▸ WHAT THE EXERCISE ASKS: For the records that follow, please set down exactly the lines between the one holding "- Tratamento de dados temporais" and the one holding "O sistema gera", inclusive, and only those.

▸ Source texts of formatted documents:
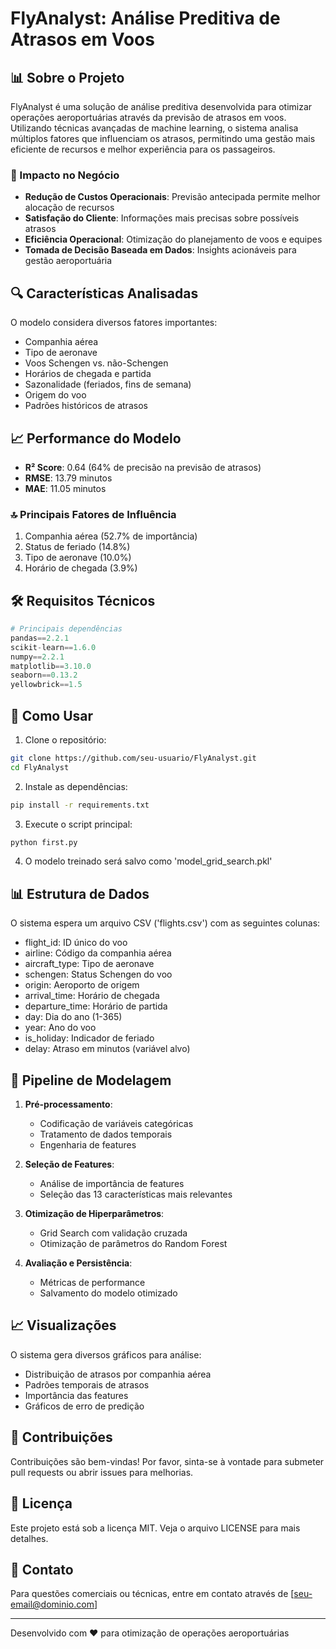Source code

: # FlyAnalyst: Análise Preditiva de Atrasos em Voos

## 📊 Sobre o Projeto

FlyAnalyst é uma solução de análise preditiva desenvolvida para otimizar operações aeroportuárias através da previsão de atrasos em voos. Utilizando técnicas avançadas de machine learning, o sistema analisa múltiplos fatores que influenciam os atrasos, permitindo uma gestão mais eficiente de recursos e melhor experiência para os passageiros.

### 💼 Impacto no Negócio

- **Redução de Custos Operacionais**: Previsão antecipada permite melhor alocação de recursos
- **Satisfação do Cliente**: Informações mais precisas sobre possíveis atrasos
- **Eficiência Operacional**: Otimização do planejamento de voos e equipes
- **Tomada de Decisão Baseada em Dados**: Insights acionáveis para gestão aeroportuária

## 🔍 Características Analisadas

O modelo considera diversos fatores importantes:
- Companhia aérea
- Tipo de aeronave
- Voos Schengen vs. não-Schengen
- Horários de chegada e partida
- Sazonalidade (feriados, fins de semana)
- Origem do voo
- Padrões históricos de atrasos

## 📈 Performance do Modelo

- **R² Score**: 0.64 (64% de precisão na previsão de atrasos)
- **RMSE**: 13.79 minutos
- **MAE**: 11.05 minutos

### 🔝 Principais Fatores de Influência

1. Companhia aérea (52.7% de importância)
2. Status de feriado (14.8%)
3. Tipo de aeronave (10.0%)
4. Horário de chegada (3.9%)

## 🛠 Requisitos Técnicos

```python
# Principais dependências
pandas==2.2.1
scikit-learn==1.6.0
numpy==2.2.1
matplotlib==3.10.0
seaborn==0.13.2
yellowbrick==1.5
```

## 🚀 Como Usar

1. Clone o repositório:
```bash
git clone https://github.com/seu-usuario/FlyAnalyst.git
cd FlyAnalyst
```

2. Instale as dependências:
```bash
pip install -r requirements.txt
```

3. Execute o script principal:
```bash
python first.py
```

4. O modelo treinado será salvo como 'model_grid_search.pkl'

## 📊 Estrutura de Dados

O sistema espera um arquivo CSV ('flights.csv') com as seguintes colunas:
- flight_id: ID único do voo
- airline: Código da companhia aérea
- aircraft_type: Tipo de aeronave
- schengen: Status Schengen do voo
- origin: Aeroporto de origem
- arrival_time: Horário de chegada
- departure_time: Horário de partida
- day: Dia do ano (1-365)
- year: Ano do voo
- is_holiday: Indicador de feriado
- delay: Atraso em minutos (variável alvo)

## 🔄 Pipeline de Modelagem

1. **Pré-processamento**:
   - Codificação de variáveis categóricas
   - Tratamento de dados temporais
   - Engenharia de features

2. **Seleção de Features**:
   - Análise de importância de features
   - Seleção das 13 características mais relevantes

3. **Otimização de Hiperparâmetros**:
   - Grid Search com validação cruzada
   - Otimização de parâmetros do Random Forest

4. **Avaliação e Persistência**:
   - Métricas de performance
   - Salvamento do modelo otimizado

## 📈 Visualizações

O sistema gera diversos gráficos para análise:
- Distribuição de atrasos por companhia aérea
- Padrões temporais de atrasos
- Importância das features
- Gráficos de erro de predição

## 🤝 Contribuições

Contribuições são bem-vindas! Por favor, sinta-se à vontade para submeter pull requests ou abrir issues para melhorias.

## 📝 Licença

Este projeto está sob a licença MIT. Veja o arquivo LICENSE para mais detalhes.

## 📧 Contato

Para questões comerciais ou técnicas, entre em contato através de [seu-email@dominio.com]

---
Desenvolvido com ❤️ para otimização de operações aeroportuárias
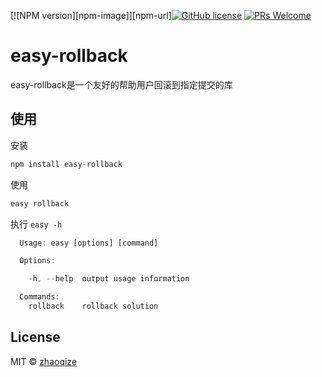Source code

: [![NPM version][npm-image]][npm-url][![GitHub license](https://img.shields.io/github/license/zhaoqize/easy-rollback.svg)](https://github.com/zhaoqize/easy-rollback/blob/master/LICENSE)
[![PRs Welcome](https://img.shields.io/badge/PRs-welcome-brightgreen.svg)]()
# easy-rollback
easy-rollback是一个友好的帮助用户回滚到指定提交的库

## 使用
安装
```js
npm install easy-rollback
```

使用
```js
easy rollback
```

执行 `easy -h`
```js
  Usage: easy [options] [command]

  Options:

    -h, --help  output usage information

  Commands:
    rollback    rollback solution
```

## License

MIT © [zhaoqize]()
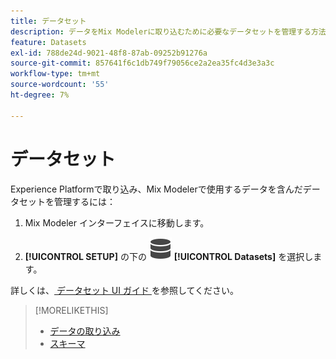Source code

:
 ```yaml
---
title: データセット
description: データをMix Modelerに取り込むために必要なデータセットを管理する方法を説明します。
feature: Datasets
exl-id: 788de24d-9021-48f8-87ab-09252b91276a
source-git-commit: 857641f6c1db749f79056ce2a2ea35fc4d3e3a3c
workflow-type: tm+mt
source-wordcount: '55'
ht-degree: 7%

---
```


# データセット

Experience Platformで取り込み、Mix Modelerで使用するデータを含んだデータセットを管理するには：

1. Mix Modeler インターフェイスに移動します。

1. **[!UICONTROL SETUP]** の下の ![Data](/help/assets/icons/Data.svg) **[!UICONTROL Datasets]** を選択します。

詳しくは、[ データセット UI ガイド ](https://experienceleague.adobe.com/docs/experience-platform/catalog/datasets/user-guide.html?lang=en) を参照してください。

>[!MORELIKETHIS]
>
>* [ データの取り込み ](https://experienceleague.adobe.com/ja/docs/experience-platform/ingestion/home)
>* [スキーマ](schemas.md)
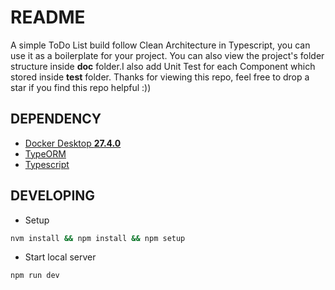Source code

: # README

A simple ToDo List build follow Clean Architecture in Typescript, you can use it as a boilerplate for your project. You can also view the project's folder structure inside **doc** folder.I also add Unit Test for each Component which stored inside **test** folder. Thanks for viewing this repo, feel free to drop a star if you find this repo helpful :))

## DEPENDENCY

- [Docker Desktop **27.4.0**](https://docs.docker.com/engine/release-notes/27/#2741)
- [TypeORM](https://typeorm.io/#/)
- [Typescript](https://www.typescriptlang.org/docs/handbook/typescript-in-5-minutes.html)

## DEVELOPING

- Setup

```bash
nvm install && npm install && npm setup
```

- Start local server

```bash
npm run dev
```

▸ REPLY:
   - Tratamento de dados temporais
   - Engenharia de features

2. **Seleção de Features**:
   - Análise de importância de features
   - Seleção das 13 características mais relevantes

3. **Otimização de Hiperparâmetros**:
   - Grid Search com validação cruzada
   - Otimização de parâmetros do Random Forest

4. **Avaliação e Persistência**:
   - Métricas de performance
   - Salvamento do modelo otimizado

## 📈 Visualizações

O sistema gera diversos gráficos para análise:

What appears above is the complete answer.